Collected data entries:
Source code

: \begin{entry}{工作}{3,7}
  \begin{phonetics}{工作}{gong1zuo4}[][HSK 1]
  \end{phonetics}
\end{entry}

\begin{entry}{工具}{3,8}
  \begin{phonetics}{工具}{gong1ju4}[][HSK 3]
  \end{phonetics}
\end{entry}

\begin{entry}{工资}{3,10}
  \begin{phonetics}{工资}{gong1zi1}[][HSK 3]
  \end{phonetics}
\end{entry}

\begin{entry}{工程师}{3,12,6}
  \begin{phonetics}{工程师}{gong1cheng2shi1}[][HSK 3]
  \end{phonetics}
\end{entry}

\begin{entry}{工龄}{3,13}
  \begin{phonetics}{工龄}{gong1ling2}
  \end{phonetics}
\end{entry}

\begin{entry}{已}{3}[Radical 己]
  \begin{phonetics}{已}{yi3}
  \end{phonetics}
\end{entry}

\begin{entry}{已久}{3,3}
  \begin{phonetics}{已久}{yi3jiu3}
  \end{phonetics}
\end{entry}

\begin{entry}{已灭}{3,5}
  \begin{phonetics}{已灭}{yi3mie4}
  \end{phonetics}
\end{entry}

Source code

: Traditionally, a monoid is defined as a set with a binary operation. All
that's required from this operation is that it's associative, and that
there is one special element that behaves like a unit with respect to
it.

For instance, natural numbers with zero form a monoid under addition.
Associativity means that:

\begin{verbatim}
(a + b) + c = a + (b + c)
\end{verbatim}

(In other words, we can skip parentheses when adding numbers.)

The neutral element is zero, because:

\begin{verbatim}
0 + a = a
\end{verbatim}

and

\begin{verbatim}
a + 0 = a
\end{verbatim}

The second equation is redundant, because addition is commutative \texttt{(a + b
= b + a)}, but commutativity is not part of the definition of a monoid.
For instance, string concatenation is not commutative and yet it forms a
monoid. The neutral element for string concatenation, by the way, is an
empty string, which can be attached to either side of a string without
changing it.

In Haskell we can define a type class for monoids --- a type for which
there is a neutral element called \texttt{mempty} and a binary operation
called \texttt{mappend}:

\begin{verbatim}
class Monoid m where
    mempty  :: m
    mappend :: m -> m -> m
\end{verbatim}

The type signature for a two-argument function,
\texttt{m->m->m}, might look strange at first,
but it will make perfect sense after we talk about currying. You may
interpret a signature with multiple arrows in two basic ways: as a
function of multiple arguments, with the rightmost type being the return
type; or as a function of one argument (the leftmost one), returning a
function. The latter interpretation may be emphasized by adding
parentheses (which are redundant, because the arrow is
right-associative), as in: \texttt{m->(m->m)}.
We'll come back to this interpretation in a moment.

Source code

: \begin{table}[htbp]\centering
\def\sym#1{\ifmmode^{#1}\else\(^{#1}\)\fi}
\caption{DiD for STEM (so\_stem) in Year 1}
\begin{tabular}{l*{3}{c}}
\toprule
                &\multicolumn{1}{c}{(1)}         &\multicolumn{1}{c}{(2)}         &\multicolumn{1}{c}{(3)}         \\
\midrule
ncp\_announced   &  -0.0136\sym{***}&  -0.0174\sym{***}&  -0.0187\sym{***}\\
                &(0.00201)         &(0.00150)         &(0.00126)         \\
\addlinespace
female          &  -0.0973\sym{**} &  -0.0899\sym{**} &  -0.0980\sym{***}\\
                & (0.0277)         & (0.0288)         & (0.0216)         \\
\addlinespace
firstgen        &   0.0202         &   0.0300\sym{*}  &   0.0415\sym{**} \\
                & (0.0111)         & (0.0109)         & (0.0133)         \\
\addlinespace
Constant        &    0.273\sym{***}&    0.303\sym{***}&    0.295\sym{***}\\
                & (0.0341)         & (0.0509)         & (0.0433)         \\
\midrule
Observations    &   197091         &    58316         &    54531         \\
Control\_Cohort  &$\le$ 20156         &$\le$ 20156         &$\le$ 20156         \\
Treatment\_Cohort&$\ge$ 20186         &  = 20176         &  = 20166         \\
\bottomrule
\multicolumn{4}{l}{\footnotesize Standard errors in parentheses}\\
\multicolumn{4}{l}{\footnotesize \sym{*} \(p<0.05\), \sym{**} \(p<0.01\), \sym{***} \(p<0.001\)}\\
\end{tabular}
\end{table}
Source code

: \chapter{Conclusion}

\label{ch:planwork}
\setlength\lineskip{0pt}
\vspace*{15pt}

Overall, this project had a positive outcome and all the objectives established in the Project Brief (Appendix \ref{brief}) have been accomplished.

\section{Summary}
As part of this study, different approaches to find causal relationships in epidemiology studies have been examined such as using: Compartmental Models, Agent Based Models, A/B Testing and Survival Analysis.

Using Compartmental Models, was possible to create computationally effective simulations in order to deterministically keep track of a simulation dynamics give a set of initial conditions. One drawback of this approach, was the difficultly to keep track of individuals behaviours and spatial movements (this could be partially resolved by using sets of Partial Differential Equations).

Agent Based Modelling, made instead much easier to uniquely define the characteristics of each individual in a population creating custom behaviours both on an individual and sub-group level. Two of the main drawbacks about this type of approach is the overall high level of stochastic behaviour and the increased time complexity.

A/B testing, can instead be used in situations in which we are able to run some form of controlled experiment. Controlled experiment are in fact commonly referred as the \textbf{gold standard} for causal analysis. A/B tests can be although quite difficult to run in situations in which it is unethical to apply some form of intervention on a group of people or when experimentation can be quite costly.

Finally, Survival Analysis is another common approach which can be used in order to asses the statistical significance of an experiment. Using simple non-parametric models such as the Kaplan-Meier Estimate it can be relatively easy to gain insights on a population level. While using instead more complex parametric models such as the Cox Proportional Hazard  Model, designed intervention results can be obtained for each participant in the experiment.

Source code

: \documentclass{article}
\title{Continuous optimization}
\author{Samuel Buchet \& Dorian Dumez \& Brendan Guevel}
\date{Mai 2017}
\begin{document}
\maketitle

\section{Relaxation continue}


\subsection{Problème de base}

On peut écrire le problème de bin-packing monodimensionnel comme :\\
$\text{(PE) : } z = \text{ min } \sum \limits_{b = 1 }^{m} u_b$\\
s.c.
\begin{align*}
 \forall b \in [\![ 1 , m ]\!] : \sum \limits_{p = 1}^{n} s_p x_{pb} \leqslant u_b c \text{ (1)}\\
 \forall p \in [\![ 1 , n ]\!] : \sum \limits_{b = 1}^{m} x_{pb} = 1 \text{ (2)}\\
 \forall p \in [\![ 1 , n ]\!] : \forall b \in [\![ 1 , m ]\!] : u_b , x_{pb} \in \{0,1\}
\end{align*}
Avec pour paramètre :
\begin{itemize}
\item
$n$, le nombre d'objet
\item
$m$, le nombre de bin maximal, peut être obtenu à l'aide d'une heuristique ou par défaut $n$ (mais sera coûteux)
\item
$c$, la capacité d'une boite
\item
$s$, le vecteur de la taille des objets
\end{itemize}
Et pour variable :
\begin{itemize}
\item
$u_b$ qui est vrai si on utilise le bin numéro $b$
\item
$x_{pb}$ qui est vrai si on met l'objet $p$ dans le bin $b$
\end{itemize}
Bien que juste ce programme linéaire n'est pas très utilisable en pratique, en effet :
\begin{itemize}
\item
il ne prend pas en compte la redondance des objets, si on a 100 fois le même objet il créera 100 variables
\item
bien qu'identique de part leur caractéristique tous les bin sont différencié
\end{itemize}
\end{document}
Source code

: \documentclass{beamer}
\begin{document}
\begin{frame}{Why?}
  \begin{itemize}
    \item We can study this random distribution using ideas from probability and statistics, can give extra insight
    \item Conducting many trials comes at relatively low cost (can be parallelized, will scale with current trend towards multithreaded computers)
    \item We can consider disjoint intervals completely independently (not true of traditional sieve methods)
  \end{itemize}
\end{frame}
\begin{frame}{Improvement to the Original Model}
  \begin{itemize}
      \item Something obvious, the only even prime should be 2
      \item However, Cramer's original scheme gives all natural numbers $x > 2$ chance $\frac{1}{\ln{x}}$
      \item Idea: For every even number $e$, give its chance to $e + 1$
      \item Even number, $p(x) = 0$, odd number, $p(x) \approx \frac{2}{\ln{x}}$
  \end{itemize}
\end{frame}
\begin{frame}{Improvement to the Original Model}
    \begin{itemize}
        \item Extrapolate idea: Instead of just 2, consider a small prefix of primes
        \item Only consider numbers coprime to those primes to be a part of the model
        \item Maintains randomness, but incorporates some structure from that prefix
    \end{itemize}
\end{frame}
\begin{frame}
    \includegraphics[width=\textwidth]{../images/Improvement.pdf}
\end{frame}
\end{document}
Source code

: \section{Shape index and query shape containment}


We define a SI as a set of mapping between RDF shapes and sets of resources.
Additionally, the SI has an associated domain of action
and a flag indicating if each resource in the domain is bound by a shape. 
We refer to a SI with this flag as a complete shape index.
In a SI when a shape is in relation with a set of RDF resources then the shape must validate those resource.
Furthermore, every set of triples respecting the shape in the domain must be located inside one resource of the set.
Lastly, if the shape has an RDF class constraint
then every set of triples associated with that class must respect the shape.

WHAT TO DO = Please go over the data above and copy each line with "level" in it.

REPLY TO THE TASK =
Agent Based Modelling, made instead much easier to uniquely define the characteristics of each individual in a population creating custom behaviours both on an individual and sub-group level. Two of the main drawbacks about this type of approach is the overall high level of stochastic behaviour and the increased time complexity.
Finally, Survival Analysis is another common approach which can be used in order to asses the statistical significance of an experiment. Using simple non-parametric models such as the Kaplan-Meier Estimate it can be relatively easy to gain insights on a population level. While using instead more complex parametric models such as the Cox Proportional Hazard  Model, designed intervention results can be obtained for each participant in the experiment.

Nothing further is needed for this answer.